What is needed. Filter the entries, keeping every line with the string "install".

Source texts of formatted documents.
╔══

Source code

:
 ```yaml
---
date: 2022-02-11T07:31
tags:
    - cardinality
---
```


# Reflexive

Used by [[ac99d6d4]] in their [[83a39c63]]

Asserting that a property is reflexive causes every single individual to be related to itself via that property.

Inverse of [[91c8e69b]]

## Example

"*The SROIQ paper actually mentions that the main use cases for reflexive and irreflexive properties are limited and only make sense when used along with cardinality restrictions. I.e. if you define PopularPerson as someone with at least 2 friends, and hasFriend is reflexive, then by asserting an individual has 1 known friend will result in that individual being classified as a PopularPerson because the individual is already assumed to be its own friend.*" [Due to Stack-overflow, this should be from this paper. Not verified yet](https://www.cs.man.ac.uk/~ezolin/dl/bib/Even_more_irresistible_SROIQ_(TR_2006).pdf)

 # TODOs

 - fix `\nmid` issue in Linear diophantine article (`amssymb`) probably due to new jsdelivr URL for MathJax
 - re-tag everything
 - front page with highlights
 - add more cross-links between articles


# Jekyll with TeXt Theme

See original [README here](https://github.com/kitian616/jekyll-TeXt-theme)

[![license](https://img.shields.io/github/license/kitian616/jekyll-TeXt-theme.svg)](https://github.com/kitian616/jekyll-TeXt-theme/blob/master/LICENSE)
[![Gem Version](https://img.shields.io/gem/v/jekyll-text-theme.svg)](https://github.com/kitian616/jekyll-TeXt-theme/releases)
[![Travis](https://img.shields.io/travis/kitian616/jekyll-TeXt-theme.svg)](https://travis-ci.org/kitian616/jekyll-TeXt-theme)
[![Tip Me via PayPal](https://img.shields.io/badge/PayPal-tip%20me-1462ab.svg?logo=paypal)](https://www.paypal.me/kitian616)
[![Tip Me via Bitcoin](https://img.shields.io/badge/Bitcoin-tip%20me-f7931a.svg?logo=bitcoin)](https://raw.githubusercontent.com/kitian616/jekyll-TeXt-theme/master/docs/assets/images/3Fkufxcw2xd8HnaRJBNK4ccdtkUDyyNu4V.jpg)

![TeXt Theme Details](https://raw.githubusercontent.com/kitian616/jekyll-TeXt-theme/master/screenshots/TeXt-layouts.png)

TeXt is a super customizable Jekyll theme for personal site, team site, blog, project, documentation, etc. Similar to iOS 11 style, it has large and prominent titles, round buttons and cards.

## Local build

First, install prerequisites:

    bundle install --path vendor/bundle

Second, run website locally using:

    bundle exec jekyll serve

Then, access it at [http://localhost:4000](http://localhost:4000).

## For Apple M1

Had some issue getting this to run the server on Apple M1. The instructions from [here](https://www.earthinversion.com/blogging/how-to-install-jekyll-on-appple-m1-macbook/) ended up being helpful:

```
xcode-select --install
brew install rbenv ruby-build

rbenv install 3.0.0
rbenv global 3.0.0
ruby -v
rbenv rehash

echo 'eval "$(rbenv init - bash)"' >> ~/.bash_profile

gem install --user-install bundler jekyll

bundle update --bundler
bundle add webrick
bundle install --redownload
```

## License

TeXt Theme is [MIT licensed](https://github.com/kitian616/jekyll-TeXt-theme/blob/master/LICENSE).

╚══

Task answer.
First, install prerequisites:
    bundle install --path vendor/bundle
Had some issue getting this to run the server on Apple M1. The instructions from [here](https://www.earthinversion.com/blogging/how-to-install-jekyll-on-appple-m1-macbook/) ended up being helpful:
xcode-select --install
brew install rbenv ruby-build
rbenv install 3.0.0
gem install --user-install bundler jekyll
bundle install --redownload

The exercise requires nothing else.